A picture of the base of one of the Imperials...embossed I.G.A. Co...can't figger out what it stands for though.[8D]


----------



## Lordbud (Jun 6, 2009)

Italian/Soda Water/Manufactory/SanFrancisco  iron pontil, original surface, slugged out back.


----------



## Lordbud (Jun 6, 2009)

Experimented with a few close-ups for example:


----------



## Lordbud (Jun 6, 2009)

Golden West slight embossing variant not listed in Markota's revised edition:


----------



## Lordbud (Jun 6, 2009)

Walter's...


----------



## Lordbud (Jun 6, 2009)

Walter's base embossed Herve & Somps Agts.

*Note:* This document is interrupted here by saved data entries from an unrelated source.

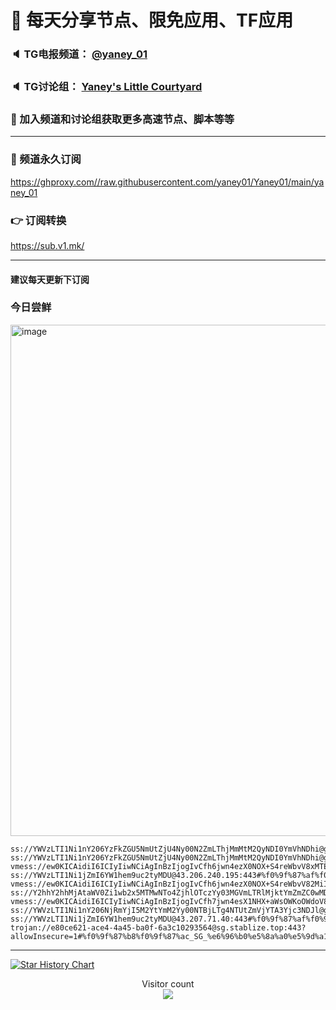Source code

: # 🚀 每天分享节点、限免应用、TF应用
### 🔈 TG电报频道： [@yaney_01](https://t.me/yaney_01) 
### 🔈 TG讨论组： [Yaney's Little Courtyard](https://t.me/+caB8IkK7JvMzM2I1)
### 🔔 加入频道和讨论组获取更多高速节点、脚本等等  
***
### 🔗  频道永久订阅
   https://ghproxy.com//raw.githubusercontent.com/yaney01/Yaney01/main/yaney_01
### 👉  订阅转换
   https://sub.v1.mk/
***
#### 建议每天更新下订阅
### 今日尝鲜

<img width="818" alt="image" src="https://user-images.githubusercontent.com/53202722/233546082-8b649dd9-6d36-4846-9a2a-e841d8bbf9c3.png">

```
ss://YWVzLTI1Ni1nY206YzFkZGU5NmUtZjU4Ny00N2ZmLThjMmMtM2QyNDI0YmVhNDhi@gzdx.jcnode.top:40001#%f0%9f%87%a8%f0%9f%87%b3_CN_%e4%b8%ad%e5%9b%bd_132
ss://YWVzLTI1Ni1nY206YzFkZGU5NmUtZjU4Ny00N2ZmLThjMmMtM2QyNDI0YmVhNDhi@gzdx.jcnode.top:40003#%f0%9f%87%a8%f0%9f%87%b3_CN_%e4%b8%ad%e5%9b%bd_133
vmess://ew0KICAidiI6ICIyIiwNCiAgInBzIjogIvCfh6jwn4ezX0NOX+S4reWbvV8xMTEiLA0KICAiYWRkIjogInJlbGF5LWhrNi5ueHVuZmFuLmNvbSIsDQogICJwb3J0IjogIjI5NjczIiwNCiAgImlkIjogImJmYzhkZTVjLTNhNGUtNGVlMC1hOWZjLTc2NDRhMzRjMjc0OCIsDQogICJhaWQiOiAiMCIsDQogICJzY3kiOiAiYXV0byIsDQogICJuZXQiOiAidGNwIiwNCiAgInR5cGUiOiAibm9uZSIsDQogICJob3N0IjogIiIsDQogICJwYXRoIjogIiIsDQogICJ0bHMiOiAiIiwNCiAgInNuaSI6ICIiDQp9
ss://YWVzLTI1Ni1jZmI6YW1hem9uc2tyMDU@43.206.240.195:443#%f0%9f%87%af%f0%9f%87%b5_JP_%e6%97%a5%e6%9c%ac_153
vmess://ew0KICAidiI6ICIyIiwNCiAgInBzIjogIvCfh6jwn4ezX0NOX+S4reWbvV82MiIsDQogICJhZGQiOiAiZ3p6ei44YnF5YXRvLm1sIiwNCiAgInBvcnQiOiAiNDQ2OTMiLA0KICAiaWQiOiAiZDBlMDhkNDAtZmE4Ny00NmMwLWIxZTctMGQwZDgxM2U4YzRhIiwNCiAgImFpZCI6ICIwIiwNCiAgInNjeSI6ICJhdXRvIiwNCiAgIm5ldCI6ICJ3cyIsDQogICJ0eXBlIjogIm5vbmUiLA0KICAiaG9zdCI6ICJndy5hbGljZG4uY29tIiwNCiAgInBhdGgiOiAiLyIsDQogICJ0bHMiOiAiIiwNCiAgInNuaSI6ICIiDQp9
ss://Y2hhY2hhMjAtaWV0Zi1wb2x5MTMwNTo4ZjhlOTczYy03MGVmLTRlMjktYmZmZC0wMDRlOGRlMzI4YTY@zz.lemontea.shop:31400#%f0%9f%87%a8%f0%9f%87%b3_CN_%e4%b8%ad%e5%9b%bd_5
vmess://ew0KICAidiI6ICIyIiwNCiAgInBzIjogIvCfh7jwn4esX1NHX+aWsOWKoOWdoV80OCIsDQogICJhZGQiOiAidjE2LmppZWRpYW4uc3RyZWFtIiwNCiAgInBvcnQiOiAiODAiLA0KICAiaWQiOiAiYTY4M2Q5MDEtM2QwYS00MzljLWJjZGYtYzYyMTc2YWIwM2Y4IiwNCiAgImFpZCI6ICIwIiwNCiAgInNjeSI6ICJhdXRvIiwNCiAgIm5ldCI6ICJ3cyIsDQogICJ0eXBlIjogIm5vbmUiLA0KICAiaG9zdCI6ICIiLA0KICAicGF0aCI6ICIvIiwNCiAgInRscyI6ICIiLA0KICAic25pIjogIiINCn0=
ss://YWVzLTI1Ni1nY206NjRmYjI5M2YtYmM2Yy00NTBjLTg4NTUtZmVjYTA3Yjc3NDJl@gzdx.jcnode.top:43001#%f0%9f%87%a8%f0%9f%87%b3_CN_%e4%b8%ad%e5%9b%bd_148
ss://YWVzLTI1Ni1jZmI6YW1hem9uc2tyMDU@43.207.71.40:443#%f0%9f%87%af%f0%9f%87%b5_JP_%e6%97%a5%e6%9c%ac_152
trojan://e80ce621-ace4-4a45-ba0f-6a3c10293564@sg.stablize.top:443?allowInsecure=1#%f0%9f%87%b8%f0%9f%87%ac_SG_%e6%96%b0%e5%8a%a0%e5%9d%a1_157
```

***

[![Star History Chart](https://api.star-history.com/svg?repos=yaney01/Yaney01&type=Date)](https://star-history.com/#yaney01/Yaney01&Date)


<p align="center"> 
  Visitor count<br>
  <img src="https://profile-counter.glitch.me/yaney01/count.svg" />
</p>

Herve & Somps also had a nice mug-base hutch, as well as a rare hutch variant embossed Somps & Herve...go figure.[8|]


----------



## Lordbud (Jun 6, 2009)

Last thing I took before the camera's battery called 911...found out there is a variant mold with the generator on the other side which is
 embossed Thompson's Premium Mineral Water


----------



## Wilkie (Jun 6, 2009)

Nice soda collection.  I guess I'll have to get busy photographing the rest of mine so I can post them too.  I have a few of the ones you posted.  I really like the Italian Soda Water!

 Did you dig all yours?


----------



## Lordbud (Jun 6, 2009)

I've got several sodas that I dug in other storage boxes. 
 I 'dug' through many boxes at flea markets and bottle shows to find most of these in this thread. [8D]
 I bought many of my San Francisco hutches from Jim Masterson when he liquidated his soda collection. As for the Italian Soda Water pictured above, Jim had this for sale at the old monthly Vallco Antique Fair in the late 1980s/early 1990s.
 I'm slowly working my way through my boxes in the storage room. This morning's search put me in close proximity to my "S.F. Druggists #2" box which has a few dozen bottles I need to photograph and post in a future thread.


----------



## Dabeel (Jun 6, 2009)

Nice ones!

 I really like the last photo of the Union Soda Works and San Francisco embossed on it.

 Doug


----------